Simple maths for an algorithm to searching a table to find out if one type of entry has a causal effect upon another type?

StackOverflow https://stackoverflow.com/questions/22517487

Вопрос

OK so I have a database table which is recording two different types of events which seem to be related to one another. It records the date and time the event occurred, which type of event it was, and finally a description of the event.

So four columns in the table -

Date, Time, Type and Description.

So for the two different types of record in the table, I want to find out if a 1 or more specific Type-1 events are having the effect of creating a specific Type-2 event.

There is definitely a time delay between a certain Type-1 event occurring, and it causing a certain Type-2 event. So I'm starting with the time delay as a variable, set at 3 hours.

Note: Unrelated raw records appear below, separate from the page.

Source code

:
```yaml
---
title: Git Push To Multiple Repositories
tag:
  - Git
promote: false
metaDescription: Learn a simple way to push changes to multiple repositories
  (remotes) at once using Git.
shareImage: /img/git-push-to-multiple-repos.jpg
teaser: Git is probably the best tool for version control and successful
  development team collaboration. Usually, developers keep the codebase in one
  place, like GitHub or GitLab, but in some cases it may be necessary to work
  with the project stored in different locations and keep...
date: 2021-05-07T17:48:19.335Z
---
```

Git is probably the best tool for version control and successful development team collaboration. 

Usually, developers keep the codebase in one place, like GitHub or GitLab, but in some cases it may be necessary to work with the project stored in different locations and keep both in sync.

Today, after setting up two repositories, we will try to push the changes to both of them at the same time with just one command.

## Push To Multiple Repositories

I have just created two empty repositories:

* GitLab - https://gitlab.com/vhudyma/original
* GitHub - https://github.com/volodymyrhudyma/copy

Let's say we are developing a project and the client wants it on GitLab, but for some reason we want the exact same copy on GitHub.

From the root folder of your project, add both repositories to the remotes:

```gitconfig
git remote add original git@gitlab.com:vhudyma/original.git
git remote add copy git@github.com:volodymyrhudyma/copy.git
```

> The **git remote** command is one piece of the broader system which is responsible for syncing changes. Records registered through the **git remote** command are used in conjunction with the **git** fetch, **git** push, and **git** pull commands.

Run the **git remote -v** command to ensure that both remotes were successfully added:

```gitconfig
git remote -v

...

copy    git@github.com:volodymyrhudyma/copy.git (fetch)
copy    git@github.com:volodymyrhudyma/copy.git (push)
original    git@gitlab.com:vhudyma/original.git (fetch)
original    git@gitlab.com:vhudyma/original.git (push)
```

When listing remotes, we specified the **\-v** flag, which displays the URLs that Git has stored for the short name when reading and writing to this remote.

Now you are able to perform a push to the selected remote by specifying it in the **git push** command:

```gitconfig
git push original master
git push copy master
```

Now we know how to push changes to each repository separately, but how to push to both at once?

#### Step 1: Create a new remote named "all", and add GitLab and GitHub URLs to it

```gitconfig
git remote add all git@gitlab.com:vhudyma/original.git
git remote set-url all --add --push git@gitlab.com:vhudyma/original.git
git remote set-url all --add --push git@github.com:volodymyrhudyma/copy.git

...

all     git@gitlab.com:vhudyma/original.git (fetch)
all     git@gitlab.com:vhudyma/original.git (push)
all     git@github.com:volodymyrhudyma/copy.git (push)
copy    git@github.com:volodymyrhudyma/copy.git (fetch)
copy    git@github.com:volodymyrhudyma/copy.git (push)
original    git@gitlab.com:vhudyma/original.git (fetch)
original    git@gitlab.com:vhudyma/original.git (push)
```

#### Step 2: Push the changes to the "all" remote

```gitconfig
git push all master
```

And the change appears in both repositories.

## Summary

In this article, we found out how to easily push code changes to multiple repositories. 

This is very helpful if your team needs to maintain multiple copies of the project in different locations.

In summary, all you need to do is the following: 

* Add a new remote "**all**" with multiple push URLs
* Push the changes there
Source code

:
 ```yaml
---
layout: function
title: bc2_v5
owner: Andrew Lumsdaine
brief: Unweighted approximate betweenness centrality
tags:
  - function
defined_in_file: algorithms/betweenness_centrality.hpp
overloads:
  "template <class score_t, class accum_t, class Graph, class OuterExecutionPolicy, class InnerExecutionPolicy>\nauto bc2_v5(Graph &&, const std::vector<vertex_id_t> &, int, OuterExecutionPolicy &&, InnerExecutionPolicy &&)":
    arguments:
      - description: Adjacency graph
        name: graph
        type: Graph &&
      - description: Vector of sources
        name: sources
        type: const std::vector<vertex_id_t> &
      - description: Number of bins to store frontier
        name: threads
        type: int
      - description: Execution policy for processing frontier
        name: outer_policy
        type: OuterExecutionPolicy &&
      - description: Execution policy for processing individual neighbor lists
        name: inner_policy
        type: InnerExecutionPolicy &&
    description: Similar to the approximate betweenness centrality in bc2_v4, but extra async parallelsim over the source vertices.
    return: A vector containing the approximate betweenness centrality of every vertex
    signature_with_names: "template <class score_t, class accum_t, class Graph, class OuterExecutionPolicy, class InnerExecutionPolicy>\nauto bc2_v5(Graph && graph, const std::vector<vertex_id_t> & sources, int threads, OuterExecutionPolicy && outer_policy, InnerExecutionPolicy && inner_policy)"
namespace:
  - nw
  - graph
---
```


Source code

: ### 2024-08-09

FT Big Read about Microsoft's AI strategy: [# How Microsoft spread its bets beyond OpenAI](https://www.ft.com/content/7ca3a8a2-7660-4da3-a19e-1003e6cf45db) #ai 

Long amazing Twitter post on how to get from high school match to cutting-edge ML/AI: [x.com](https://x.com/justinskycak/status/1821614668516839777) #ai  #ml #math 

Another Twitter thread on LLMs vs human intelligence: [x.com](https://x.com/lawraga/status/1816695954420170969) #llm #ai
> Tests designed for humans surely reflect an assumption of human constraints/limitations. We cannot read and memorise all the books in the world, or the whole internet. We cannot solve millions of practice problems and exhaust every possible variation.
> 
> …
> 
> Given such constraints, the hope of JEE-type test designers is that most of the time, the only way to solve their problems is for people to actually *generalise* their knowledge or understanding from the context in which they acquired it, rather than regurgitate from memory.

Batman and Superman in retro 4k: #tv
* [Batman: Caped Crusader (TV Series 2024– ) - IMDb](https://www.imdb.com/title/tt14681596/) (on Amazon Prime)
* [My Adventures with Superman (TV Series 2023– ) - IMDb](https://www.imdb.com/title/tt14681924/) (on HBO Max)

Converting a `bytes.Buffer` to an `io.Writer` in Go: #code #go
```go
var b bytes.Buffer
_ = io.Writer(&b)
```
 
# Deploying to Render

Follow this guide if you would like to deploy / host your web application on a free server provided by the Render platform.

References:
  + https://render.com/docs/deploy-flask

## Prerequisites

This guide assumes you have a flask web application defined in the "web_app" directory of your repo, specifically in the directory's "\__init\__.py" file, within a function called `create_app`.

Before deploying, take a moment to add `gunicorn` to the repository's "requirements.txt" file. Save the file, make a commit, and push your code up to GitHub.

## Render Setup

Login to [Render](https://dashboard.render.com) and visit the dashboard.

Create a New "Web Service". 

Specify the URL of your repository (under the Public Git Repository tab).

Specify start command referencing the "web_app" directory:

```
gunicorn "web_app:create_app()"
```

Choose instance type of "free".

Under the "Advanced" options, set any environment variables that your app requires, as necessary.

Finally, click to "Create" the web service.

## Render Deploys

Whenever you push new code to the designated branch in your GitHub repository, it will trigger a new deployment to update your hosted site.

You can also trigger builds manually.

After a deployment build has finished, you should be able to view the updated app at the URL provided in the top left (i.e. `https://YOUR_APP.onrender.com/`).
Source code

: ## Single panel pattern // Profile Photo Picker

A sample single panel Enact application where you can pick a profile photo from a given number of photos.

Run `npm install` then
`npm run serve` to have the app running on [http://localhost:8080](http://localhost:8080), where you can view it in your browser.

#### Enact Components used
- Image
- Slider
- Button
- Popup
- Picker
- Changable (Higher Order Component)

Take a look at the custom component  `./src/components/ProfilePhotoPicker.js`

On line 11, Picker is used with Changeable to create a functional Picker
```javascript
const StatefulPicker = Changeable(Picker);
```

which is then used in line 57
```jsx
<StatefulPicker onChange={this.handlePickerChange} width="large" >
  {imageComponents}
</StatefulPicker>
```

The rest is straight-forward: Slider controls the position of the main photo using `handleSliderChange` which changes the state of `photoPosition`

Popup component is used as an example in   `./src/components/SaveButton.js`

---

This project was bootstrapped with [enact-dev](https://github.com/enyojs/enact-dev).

Also I am isolating the Type-2 event I think is caused by a Type-1 events. Lets call it Type-2F for example.

My initial thoughts were to do a first query on the table to list all the Type-1 events, and then do a second query just listing the occurrences of the Type-2F events.

Then I would:

  1. Iterate to the first Type-2F event and note the date and time.
  2. Then iterate through all the Type-1 events one by one, comparing the date and time to this first single Type-2F event, and if the Type-1 event occurs within the 3 hours before the Type-2F event, then adding a score to that SPECIFIC Type-1 event of +1.
  3. Then iterating to the second Type-2F event, and repeating the process of point 2.
  4. And continuing until all the Type-2F events have been iterated through(and for each Type-2F event, all the Type-1 events in turn iterated through), and +1 scores assigned to specific Type-1 events.
  5. Then go back through the list of all the Type-1 events and look at all those events which did not receive a +1 score, and give them a -1 score, as they clearly did not have the effect of creating a Type-2F event within 3 hours.

Finally I add up all the +1 and -1 scores for all the specific Type-1 events, and assuming there are say 26 types of Type-1 event, and many occurrences of each in the table, then I would end up with a score board with the highest numbers meaning they were the most likely to have caused the Type-2F event.

For example: Type-1K = +125 | Type-1B = +56 | Type-1Z = +13 | Type-1T = -35 etc...

So from this result I would take it that it is the Type-1K events which are most likely to be causing the Type-2F events (within a 3 hour limit).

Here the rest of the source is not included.